50 | 40 | 10 | Devotions Series: April 29, 2020 – Rev. Erik Thone
Devotions for the week of: April 29, 2020
Romans 16:3-5 (NRSV)
Greet Prisca and Aquila, who work with me in Christ Jesus, and who risked their necks for my life, to whom not only I give thanks, but also all the churches of the Gentiles. Greet also the church in their house. Greet my beloved Epaenetus, who was the first convert in Asia for Christ.
It’s easy to reduce individual stories to a single common identity or experience (particularly if you are outside that identity). For example, we could celebrate all the women listed in Romans 16 as evidence that the church has never functioned without female leaders and this would be true, but it would also reduce these individuals to their gender identities. One of my mentors, a black womanist theologian, teaches about intersectionality: we all live with intersectional identities. That is, gender identity, race, sexuality, class, age, etc. all intersect so there is no universal “woman” experience.
The 50-40-10 celebration itself testifies to the different experiences that women of color, queer women, and queer women of color have had from straight white women in the church.
That’s all to say that I wish I knew more about Prisca so we could celebrate her as more than just a “woman in ministry”. Additional references (Acts 18, 1 Cor. 16:19 and 2 Tim. 4:19) allow us to cobble together a few more facts about her life. In all cases, she’s referenced alongside her husband Aquila. My personal favorite is from Acts 18:26: He began to speak boldly in the synagogue; but when Priscilla and Aquila heard him, they took him aside and explained the Way of God to him more accurately.

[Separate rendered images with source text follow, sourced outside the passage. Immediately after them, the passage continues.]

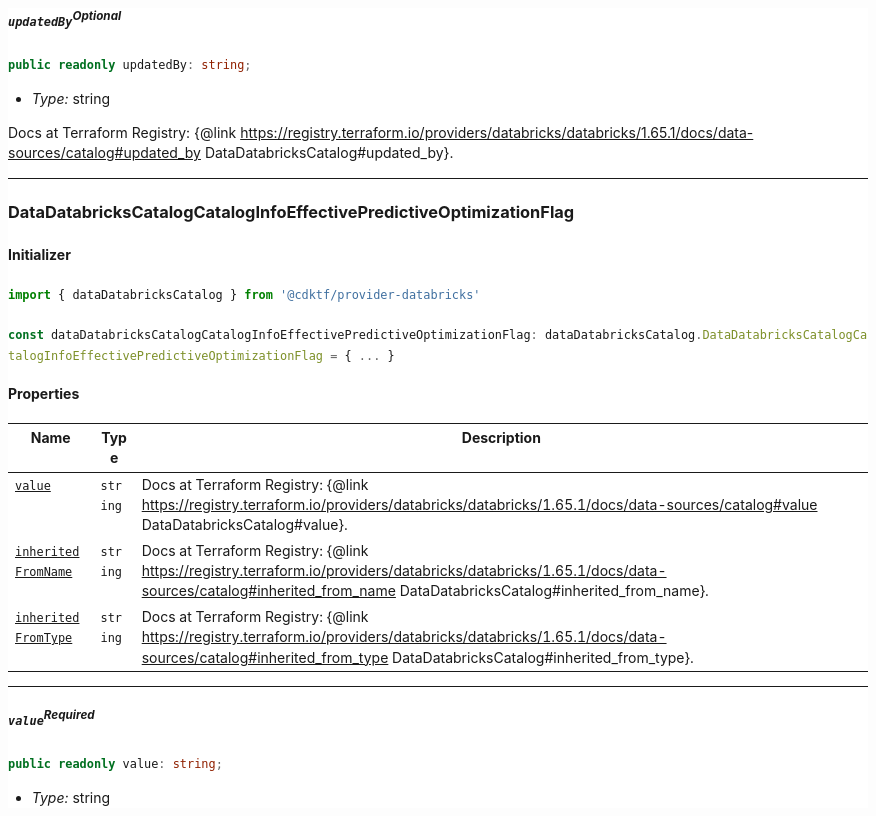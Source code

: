 
##### `updatedBy`<sup>Optional</sup> <a name="updatedBy" id="@cdktf/provider-databricks.dataDatabricksCatalog.DataDatabricksCatalogCatalogInfo.property.updatedBy"></a>

```typescript
public readonly updatedBy: string;
```

- *Type:* string

Docs at Terraform Registry: {@link https://registry.terraform.io/providers/databricks/databricks/1.65.1/docs/data-sources/catalog#updated_by DataDatabricksCatalog#updated_by}.

---

### DataDatabricksCatalogCatalogInfoEffectivePredictiveOptimizationFlag <a name="DataDatabricksCatalogCatalogInfoEffectivePredictiveOptimizationFlag" id="@cdktf/provider-databricks.dataDatabricksCatalog.DataDatabricksCatalogCatalogInfoEffectivePredictiveOptimizationFlag"></a>

#### Initializer <a name="Initializer" id="@cdktf/provider-databricks.dataDatabricksCatalog.DataDatabricksCatalogCatalogInfoEffectivePredictiveOptimizationFlag.Initializer"></a>

```typescript
import { dataDatabricksCatalog } from '@cdktf/provider-databricks'

const dataDatabricksCatalogCatalogInfoEffectivePredictiveOptimizationFlag: dataDatabricksCatalog.DataDatabricksCatalogCatalogInfoEffectivePredictiveOptimizationFlag = { ... }
```

#### Properties <a name="Properties" id="Properties"></a>

| **Name** | **Type** | **Description** |
| --- | --- | --- |
| <code><a href="#@cdktf/provider-databricks.dataDatabricksCatalog.DataDatabricksCatalogCatalogInfoEffectivePredictiveOptimizationFlag.property.value">value</a></code> | <code>string</code> | Docs at Terraform Registry: {@link https://registry.terraform.io/providers/databricks/databricks/1.65.1/docs/data-sources/catalog#value DataDatabricksCatalog#value}. |
| <code><a href="#@cdktf/provider-databricks.dataDatabricksCatalog.DataDatabricksCatalogCatalogInfoEffectivePredictiveOptimizationFlag.property.inheritedFromName">inheritedFromName</a></code> | <code>string</code> | Docs at Terraform Registry: {@link https://registry.terraform.io/providers/databricks/databricks/1.65.1/docs/data-sources/catalog#inherited_from_name DataDatabricksCatalog#inherited_from_name}. |
| <code><a href="#@cdktf/provider-databricks.dataDatabricksCatalog.DataDatabricksCatalogCatalogInfoEffectivePredictiveOptimizationFlag.property.inheritedFromType">inheritedFromType</a></code> | <code>string</code> | Docs at Terraform Registry: {@link https://registry.terraform.io/providers/databricks/databricks/1.65.1/docs/data-sources/catalog#inherited_from_type DataDatabricksCatalog#inherited_from_type}. |

---

##### `value`<sup>Required</sup> <a name="value" id="@cdktf/provider-databricks.dataDatabricksCatalog.DataDatabricksCatalogCatalogInfoEffectivePredictiveOptimizationFlag.property.value"></a>

```typescript
public readonly value: string;
```

- *Type:* string
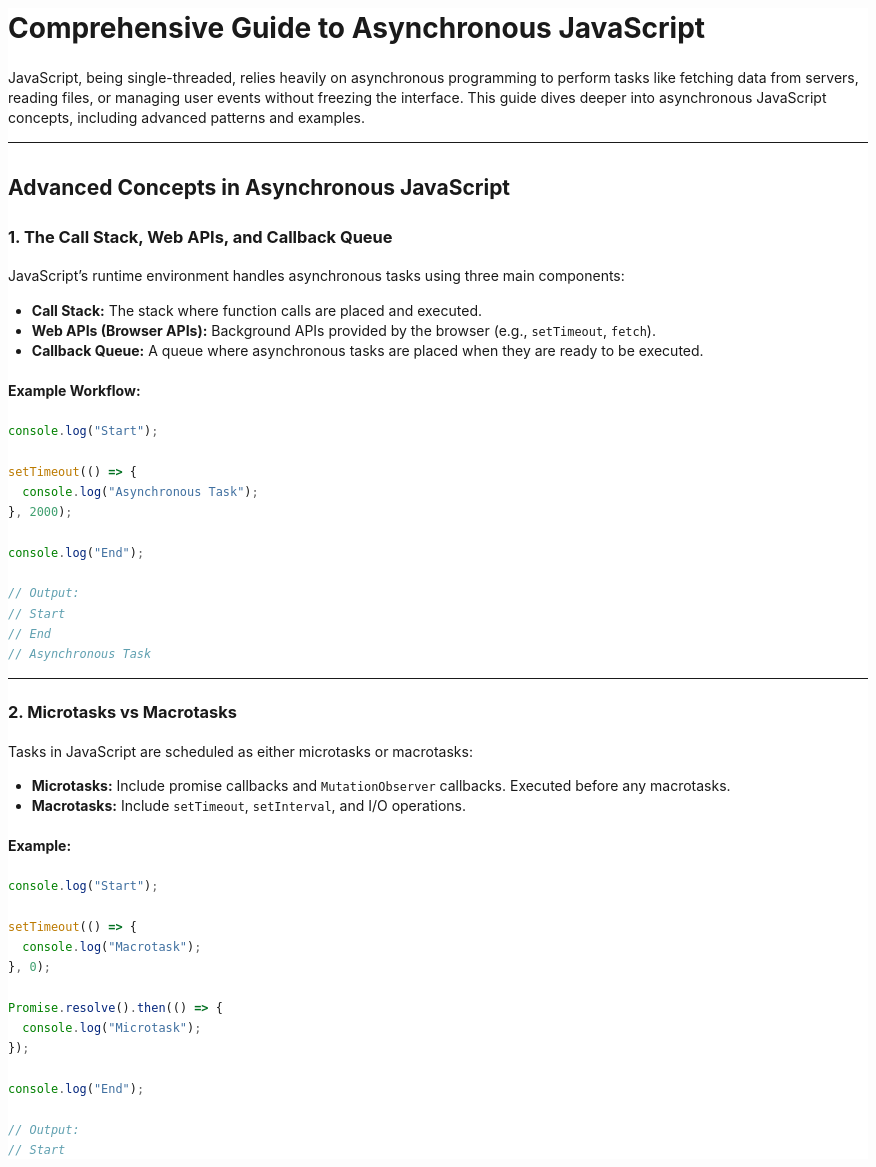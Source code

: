 # Comprehensive Guide to Asynchronous JavaScript

JavaScript, being single-threaded, relies heavily on asynchronous programming to perform tasks like fetching data from servers, reading files, or managing user events without freezing the interface. This guide dives deeper into asynchronous JavaScript concepts, including advanced patterns and examples.

---

## Advanced Concepts in Asynchronous JavaScript

### 1. **The Call Stack, Web APIs, and Callback Queue**

JavaScript’s runtime environment handles asynchronous tasks using three main components:

- **Call Stack:** The stack where function calls are placed and executed.
- **Web APIs (Browser APIs):** Background APIs provided by the browser (e.g., `setTimeout`, `fetch`).
- **Callback Queue:** A queue where asynchronous tasks are placed when they are ready to be executed.

#### Example Workflow:

```javascript
console.log("Start");

setTimeout(() => {
  console.log("Asynchronous Task");
}, 2000);

console.log("End");

// Output:
// Start
// End
// Asynchronous Task
```

---

### 2. **Microtasks vs Macrotasks**

Tasks in JavaScript are scheduled as either microtasks or macrotasks:

- **Microtasks:** Include promise callbacks and `MutationObserver` callbacks. Executed before any macrotasks.
- **Macrotasks:** Include `setTimeout`, `setInterval`, and I/O operations.

#### Example:

```javascript
console.log("Start");

setTimeout(() => {
  console.log("Macrotask");
}, 0);

Promise.resolve().then(() => {
  console.log("Microtask");
});

console.log("End");

// Output:
// Start
```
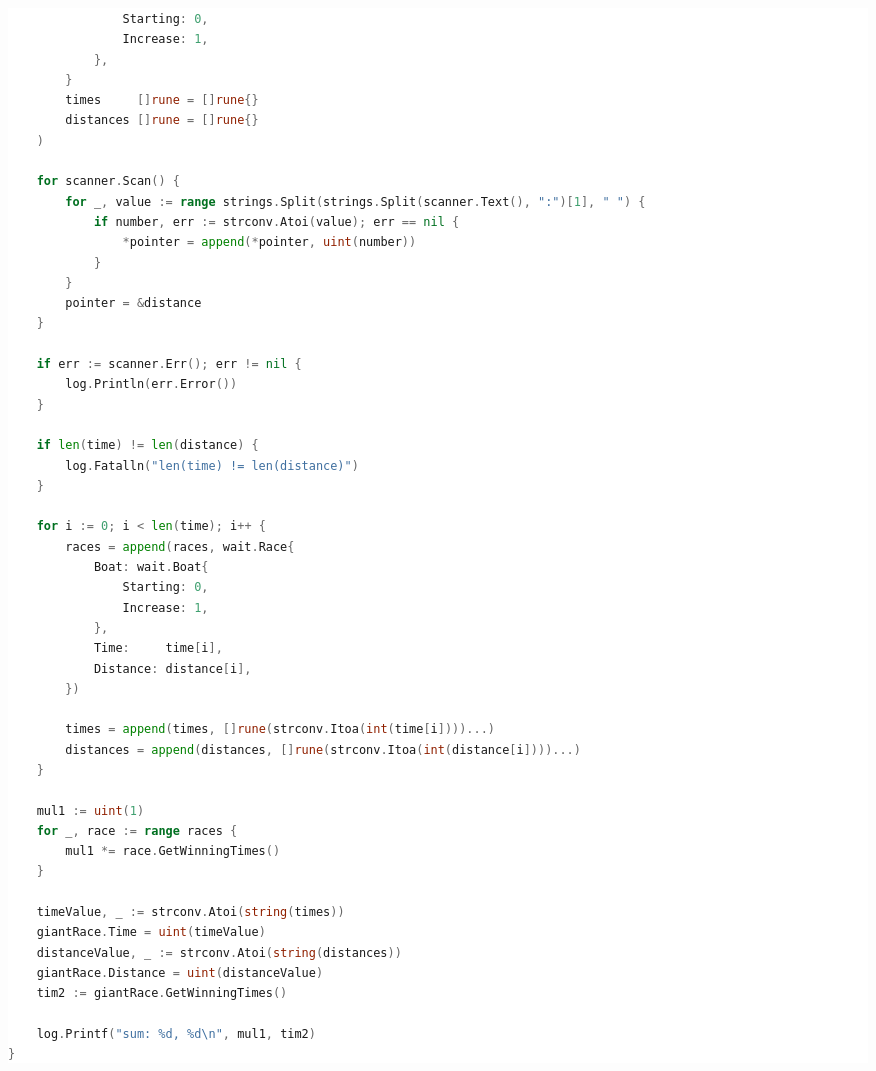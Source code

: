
 ```go
				Starting: 0,
				Increase: 1,
			},
		}
		times     []rune = []rune{}
		distances []rune = []rune{}
	)

	for scanner.Scan() {
		for _, value := range strings.Split(strings.Split(scanner.Text(), ":")[1], " ") {
			if number, err := strconv.Atoi(value); err == nil {
				*pointer = append(*pointer, uint(number))
			}
		}
		pointer = &distance
	}

	if err := scanner.Err(); err != nil {
		log.Println(err.Error())
	}

	if len(time) != len(distance) {
		log.Fatalln("len(time) != len(distance)")
	}

	for i := 0; i < len(time); i++ {
		races = append(races, wait.Race{
			Boat: wait.Boat{
				Starting: 0,
				Increase: 1,
			},
			Time:     time[i],
			Distance: distance[i],
		})

		times = append(times, []rune(strconv.Itoa(int(time[i])))...)
		distances = append(distances, []rune(strconv.Itoa(int(distance[i])))...)
	}

	mul1 := uint(1)
	for _, race := range races {
		mul1 *= race.GetWinningTimes()
	}

	timeValue, _ := strconv.Atoi(string(times))
	giantRace.Time = uint(timeValue)
	distanceValue, _ := strconv.Atoi(string(distances))
	giantRace.Distance = uint(distanceValue)
	tim2 := giantRace.GetWinningTimes()

	log.Printf("sum: %d, %d\n", mul1, tim2)
}
```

Priscilla and Aquila correct Apollos on a few errant teachings (notably, there’s nothing to suggest it was only Aquila doing the correcting). “Married” seems to be a significant part of Prisca’s intersectional identity: one part of a power couple operating without gender-specific roles. The family worked as tentmakers. They were Jewish, Christian, refugees forced out of Italy. Her correcting of Apollos suggests that she was a teacher/theologian.
This list of identities, however, is not Prisca, but a suggestion of the struggles and values that may have been her experience. To truly celebrate Prisca might mean uncovering her story as it’s lived today: married, working-class, ethnic minority, Christian, refugee, teacher are experiences and individuals we might celebrate and advocate for today. They are living witnesses whose stories may be told in a way Prisca’s never was, not as “women in ministry,” but as disciples, filled with the Spirit, on their own particular journey with Jesus Christ. I give thanks for this particularity and the opportunity it offers to learn, grow, and draw closer to Christ.
Pastor Erik Thone
South Canyon Lutheran Church, Rapid City
Creator God, in the diversity of your servants, we recognize the diversity of Your image in which we were created. We thank you for the varied gifts and experiences of your people. Forgive us for the way we have honored some less than others. Lead us in a celebration of all the unique, and particular ways You have revealed Your self in the differing identities of Your people you have drawn together in Christ Jesus. Amen.